■ **Description of the task**
A word-for-word copy of the records below is required.

■ **Supplied material**
--- START ---

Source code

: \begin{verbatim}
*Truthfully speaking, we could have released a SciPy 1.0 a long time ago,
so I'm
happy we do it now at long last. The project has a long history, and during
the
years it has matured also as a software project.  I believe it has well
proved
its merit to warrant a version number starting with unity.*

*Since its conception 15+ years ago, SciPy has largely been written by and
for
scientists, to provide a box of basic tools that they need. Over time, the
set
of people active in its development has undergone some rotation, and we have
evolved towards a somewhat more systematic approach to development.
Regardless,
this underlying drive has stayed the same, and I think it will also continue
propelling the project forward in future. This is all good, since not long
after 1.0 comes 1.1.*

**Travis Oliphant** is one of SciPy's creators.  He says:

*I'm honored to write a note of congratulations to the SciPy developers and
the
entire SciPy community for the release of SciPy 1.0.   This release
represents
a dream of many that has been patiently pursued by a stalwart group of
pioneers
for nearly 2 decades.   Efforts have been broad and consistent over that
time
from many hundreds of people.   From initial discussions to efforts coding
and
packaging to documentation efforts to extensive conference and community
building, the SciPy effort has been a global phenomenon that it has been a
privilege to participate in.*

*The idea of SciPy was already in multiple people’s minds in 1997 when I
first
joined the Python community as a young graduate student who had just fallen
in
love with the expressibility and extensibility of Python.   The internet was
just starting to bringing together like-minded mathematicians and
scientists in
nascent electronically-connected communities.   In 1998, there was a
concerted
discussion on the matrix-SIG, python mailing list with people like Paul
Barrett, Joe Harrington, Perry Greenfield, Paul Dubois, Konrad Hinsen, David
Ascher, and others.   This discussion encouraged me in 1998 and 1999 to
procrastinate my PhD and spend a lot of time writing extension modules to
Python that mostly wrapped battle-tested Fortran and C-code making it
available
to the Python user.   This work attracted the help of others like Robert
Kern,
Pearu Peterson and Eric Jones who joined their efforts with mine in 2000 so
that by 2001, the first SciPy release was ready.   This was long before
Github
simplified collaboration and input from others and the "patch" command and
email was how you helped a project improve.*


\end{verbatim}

--- END ---

■ **Exercise response**
Source code

: \begin{verbatim}
*Truthfully speaking, we could have released a SciPy 1.0 a long time ago,
so I'm
happy we do it now at long last. The project has a long history, and during
the
years it has matured also as a software project.  I believe it has well
proved
its merit to warrant a version number starting with unity.*

*Since its conception 15+ years ago, SciPy has largely been written by and
for
scientists, to provide a box of basic tools that they need. Over time, the
set
of people active in its development has undergone some rotation, and we have
evolved towards a somewhat more systematic approach to development.
Regardless,
this underlying drive has stayed the same, and I think it will also continue
propelling the project forward in future. This is all good, since not long
after 1.0 comes 1.1.*

**Travis Oliphant** is one of SciPy's creators.  He says:

*I'm honored to write a note of congratulations to the SciPy developers and
the
entire SciPy community for the release of SciPy 1.0.   This release
represents
a dream of many that has been patiently pursued by a stalwart group of
pioneers
for nearly 2 decades.   Efforts have been broad and consistent over that
time
from many hundreds of people.   From initial discussions to efforts coding
and
packaging to documentation efforts to extensive conference and community
building, the SciPy effort has been a global phenomenon that it has been a
privilege to participate in.*

*The idea of SciPy was already in multiple people’s minds in 1997 when I
first
joined the Python community as a young graduate student who had just fallen
in
love with the expressibility and extensibility of Python.   The internet was
just starting to bringing together like-minded mathematicians and
scientists in
nascent electronically-connected communities.   In 1998, there was a
concerted
discussion on the matrix-SIG, python mailing list with people like Paul
Barrett, Joe Harrington, Perry Greenfield, Paul Dubois, Konrad Hinsen, David
Ascher, and others.   This discussion encouraged me in 1998 and 1999 to
procrastinate my PhD and spend a lot of time writing extension modules to
Python that mostly wrapped battle-tested Fortran and C-code making it
available
to the Python user.   This work attracted the help of others like Robert
Kern,
Pearu Peterson and Eric Jones who joined their efforts with mine in 2000 so
that by 2001, the first SciPy release was ready.   This was long before
Github
simplified collaboration and input from others and the "patch" command and
email was how you helped a project improve.*


\end{verbatim}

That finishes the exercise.